What to do » Your copy should hold only the lines from the one with "出将要和 explain 中前一个表进行连接的行数（前一个表指" to the one with "в целях отладки", both included, each exactly as it stands below, with no pictures.

(Data extracted from a collection)
#####

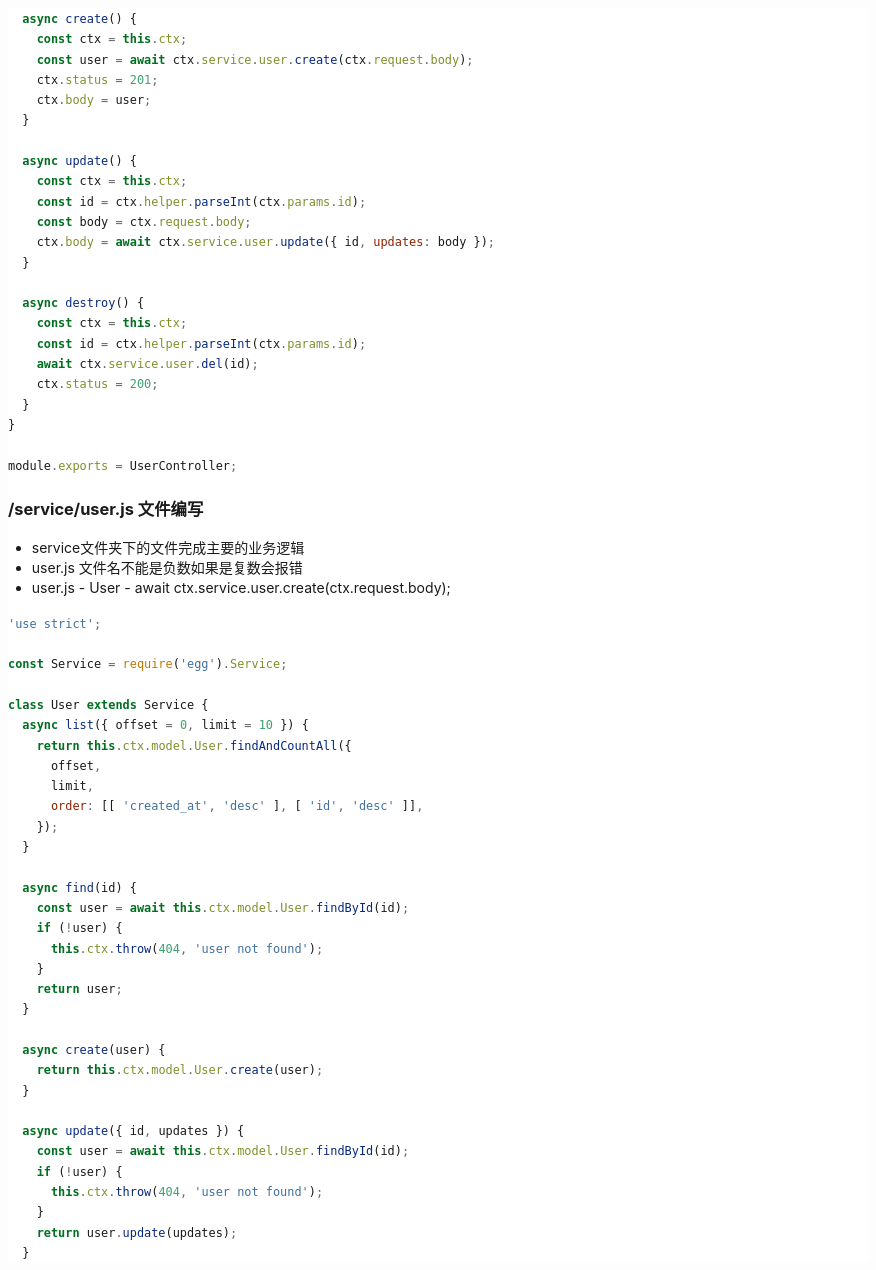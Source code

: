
 ``` js
  async create() {
    const ctx = this.ctx;
    const user = await ctx.service.user.create(ctx.request.body);
    ctx.status = 201;
    ctx.body = user;
  }

  async update() {
    const ctx = this.ctx;
    const id = ctx.helper.parseInt(ctx.params.id);
    const body = ctx.request.body;
    ctx.body = await ctx.service.user.update({ id, updates: body });
  }

  async destroy() {
    const ctx = this.ctx;
    const id = ctx.helper.parseInt(ctx.params.id);
    await ctx.service.user.del(id);
    ctx.status = 200;
  }
}

module.exports = UserController;

```

### /service/user.js 文件编写
* service文件夹下的文件完成主要的业务逻辑
* user.js 文件名不能是负数如果是复数会报错
* user.js - User - await ctx.service.user.create(ctx.request.body);
``` js
'use strict';

const Service = require('egg').Service;

class User extends Service {
  async list({ offset = 0, limit = 10 }) {
    return this.ctx.model.User.findAndCountAll({
      offset,
      limit,
      order: [[ 'created_at', 'desc' ], [ 'id', 'desc' ]],
    });
  }

  async find(id) {
    const user = await this.ctx.model.User.findById(id);
    if (!user) {
      this.ctx.throw(404, 'user not found');
    }
    return user;
  }

  async create(user) {
    return this.ctx.model.User.create(user);
  }

  async update({ id, updates }) {
    const user = await this.ctx.model.User.findById(id);
    if (!user) {
      this.ctx.throw(404, 'user not found');
    }
    return user.update(updates);
  }
```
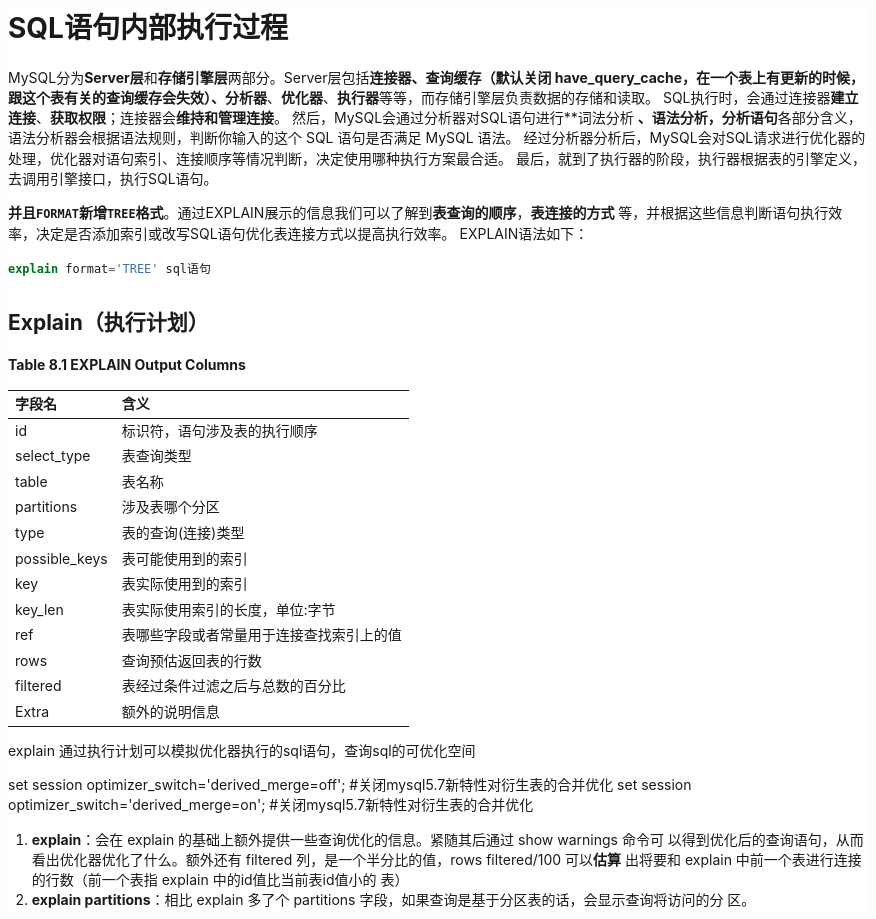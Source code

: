 # SQL语句内部执行过程

MySQL分为**Server层**和**存储引擎层**两部分。Server层包括**连接器、查询缓存（默认关闭
have_query_cache，在一个表上有更新的时候，跟这个表有关的查询缓存会失效）、分析器**、**优化器**、**执行器**等等，而存储引擎层负责数据的存储和读取。
SQL执行时，会通过连接器**建立连接**、**获取权限**；连接器会**维持和管理连接**。 然后，MySQL会通过分析器对SQL语句进行**词法分析
**、语法分析，分析语句**各部分含义，语法分析器会根据语法规则，判断你输入的这个 SQL 语句是否满足 MySQL 语法。
经过分析器分析后，MySQL会对SQL请求进行优化器的处理，优化器对语句索引、连接顺序等情况判断，决定使用哪种执行方案最合适。
最后，就到了执行器的阶段，执行器根据表的引擎定义，去调用引擎接口，执行SQL语句。

**并且`FORMAT`新增`TREE`格式**。通过EXPLAIN展示的信息我们可以了解到**表查询的顺序**，**表连接的方式**
等，并根据这些信息判断语句执行效率，决定是否添加索引或改写SQL语句优化表连接方式以提高执行效率。
EXPLAIN语法如下：

```sql
explain format='TREE' sql语句
```

## Explain（执行计划）

**Table 8.1 EXPLAIN Output Columns**

| 字段名           | 含义                   |
|:--------------|:---------------------|
| id            | 标识符，语句涉及表的执行顺序       |
| select_type   | 表查询类型                |
| table         | 表名称                  |
| partitions    | 涉及表哪个分区              |
| type          | 表的查询(连接)类型           |
| possible_keys | 表可能使用到的索引            |
| key           | 表实际使用到的索引            |
| key_len       | 表实际使用索引的长度，单位:字节     |
| ref           | 表哪些字段或者常量用于连接查找索引上的值 |
| rows          | 查询预估返回表的行数           |
| filtered      | 表经过条件过滤之后与总数的百分比     |
| Extra         | 额外的说明信息              |

explain 通过执行计划可以模拟优化器执行的sql语句，查询sql的可优化空间

set session optimizer_switch='derived_merge=off'; #关闭mysql5.7新特性对衍生表的合并优化
set session optimizer_switch='derived_merge=on'; #关闭mysql5.7新特性对衍生表的合并优化

1. **explain**：会在 explain 的基础上额外提供一些查询优化的信息。紧随其后通过 show warnings 命令可
   以得到优化后的查询语句，从而看出优化器优化了什么。额外还有 filtered 列，是一个半分比的值，rows filtered/100 可以**估算**
   出将要和 explain 中前一个表进行连接的行数（前一个表指 explain 中的id值比当前表id值小的 表）
2. **explain partitions**：相比 explain 多了个 partitions 字段，如果查询是基于分区表的话，会显示查询将访问的分 区。
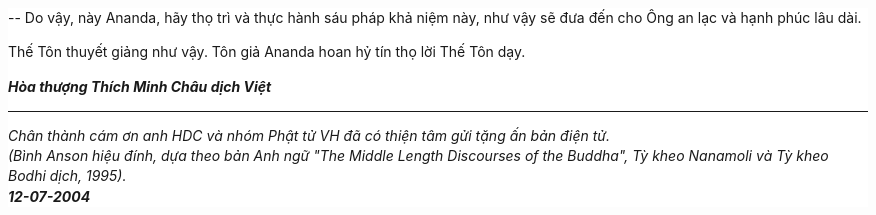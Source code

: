 -- Do vậy, này Ananda, hãy thọ trì và thực hành sáu pháp khả niệm này, như vậy sẽ đưa đến cho Ông an lạc và hạnh phúc lâu dài.

Thế Tôn thuyết giảng như vậy. Tôn giả Ananda hoan hỷ tín thọ lời Thế Tôn dạy.

**_Hòa thượng Thích Minh Châu dịch Việt_**

---

_Chân thành cám ơn anh HDC và nhóm Phật tử VH đã có thiện tâm gửi tặng ấn bản điện tử.  
(Bình Anson hiệu đính, dựa theo bản Anh ngữ "The Middle Length Discourses of the Buddha", Tỳ kheo Nanamoli và Tỳ kheo Bodhi dịch, 1995).  
**12-07-2004**_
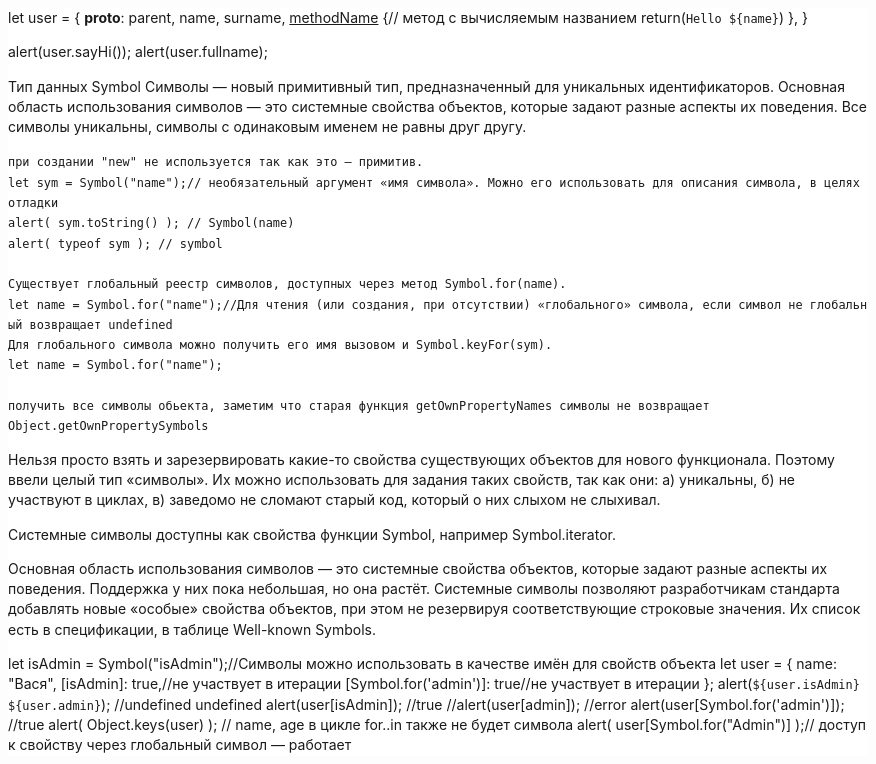 let user = { 
  __proto__: parent, 
  name,
  surname,
  [methodName]() {// метод с вычисляемым названием
    return(`Hello ${name}`)
  },
}

alert(user.sayHi());
alert(user.fullname);



Тип данных Symbol
    Символы — новый примитивный тип, предназначенный для уникальных идентификаторов.
    Основная область использования символов — это системные свойства объектов, которые задают разные аспекты их поведения. 
    Все символы уникальны, символы с одинаковым именем не равны друг другу.

    при создании "new" не используется так как это — примитив. 
    let sym = Symbol("name");// необязательный аргумент «имя символа». Можно его использовать для описания символа, в целях отладки
    alert( sym.toString() ); // Symbol(name)
    alert( typeof sym ); // symbol

    Существует глобальный реестр символов, доступных через метод Symbol.for(name). 
    let name = Symbol.for("name");//Для чтения (или создания, при отсутствии) «глобального» символа, если символ не глобальный возвращает undefined
    Для глобального символа можно получить его имя вызовом и Symbol.keyFor(sym).
    let name = Symbol.for("name");

    получить все символы обьекта, заметим что старая функция getOwnPropertyNames символы не возвращает
    Object.getOwnPropertySymbols

Нельзя просто взять и зарезервировать какие-то свойства существующих объектов для нового функционала.
Поэтому ввели целый тип «символы». Их можно использовать для задания таких свойств, так как они:
    а) уникальны,
    б) не участвуют в циклах,
    в) заведомо не сломают старый код, который о них слыхом не слыхивал.

Системные символы доступны как свойства функции Symbol, например Symbol.iterator.

Основная область использования символов — это системные свойства объектов, которые задают разные аспекты их поведения. 
Поддержка у них пока небольшая, но она растёт. 
Системные символы позволяют разработчикам стандарта добавлять новые «особые» свойства объектов, при этом не резервируя соответствующие строковые значения.
Их список есть в спецификации, в таблице Well-known Symbols.

let isAdmin = Symbol("isAdmin");//Символы можно использовать в качестве имён для свойств объекта
let user = {
  name: "Вася",
  [isAdmin]: true,//не участвует в итерации
  [Symbol.for('admin')]: true//не участвует в итерации
};
alert(`${user.isAdmin} ${user.admin}`); //undefined undefined 
alert(user[isAdmin]); //true
//alert(user[admin]); //error
alert(user[Symbol.for('admin')]); //true
alert( Object.keys(user) ); // name, age в цикле for..in также не будет символа
alert( user[Symbol.for("Admin")] );// доступ к свойству через глобальный символ — работает


  [name]: 'Вася'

#####

Result for this task »
   出将要和 explain 中前一个表进行连接的行数（前一个表指 explain 中的id值比当前表id值小的 表）
2. **explain partitions**：相比 explain 多了个 partitions 字段，如果查询是基于分区表的话，会显示查询将访问的分 区。
Source code

: -- Do vậy, này Ananda, hãy thọ trì và thực hành sáu pháp khả niệm này, như vậy sẽ đưa đến cho Ông an lạc và hạnh phúc lâu dài.

Thế Tôn thuyết giảng như vậy. Tôn giả Ananda hoan hỷ tín thọ lời Thế Tôn dạy.

**_Hòa thượng Thích Minh Châu dịch Việt_**

---

_Chân thành cám ơn anh HDC và nhóm Phật tử VH đã có thiện tâm gửi tặng ấn bản điện tử.  
(Bình Anson hiệu đính, dựa theo bản Anh ngữ "The Middle Length Discourses of the Buddha", Tỳ kheo Nanamoli và Tỳ kheo Bodhi dịch, 1995).  
**12-07-2004**_
 let user = { 
  __proto__: parent, 
  name,
  surname,
  [methodName]() {// метод с вычисляемым названием
    return(`Hello ${name}`)
  },
}

alert(user.sayHi());
alert(user.fullname);



Тип данных Symbol
    Символы — новый примитивный тип, предназначенный для уникальных идентификаторов.
    Основная область использования символов — это системные свойства объектов, которые задают разные аспекты их поведения. 
    Все символы уникальны, символы с одинаковым именем не равны друг другу.

    при создании "new" не используется так как это — примитив. 
    let sym = Symbol("name");// необязательный аргумент «имя символа». Можно его использовать для описания символа, в целях отладки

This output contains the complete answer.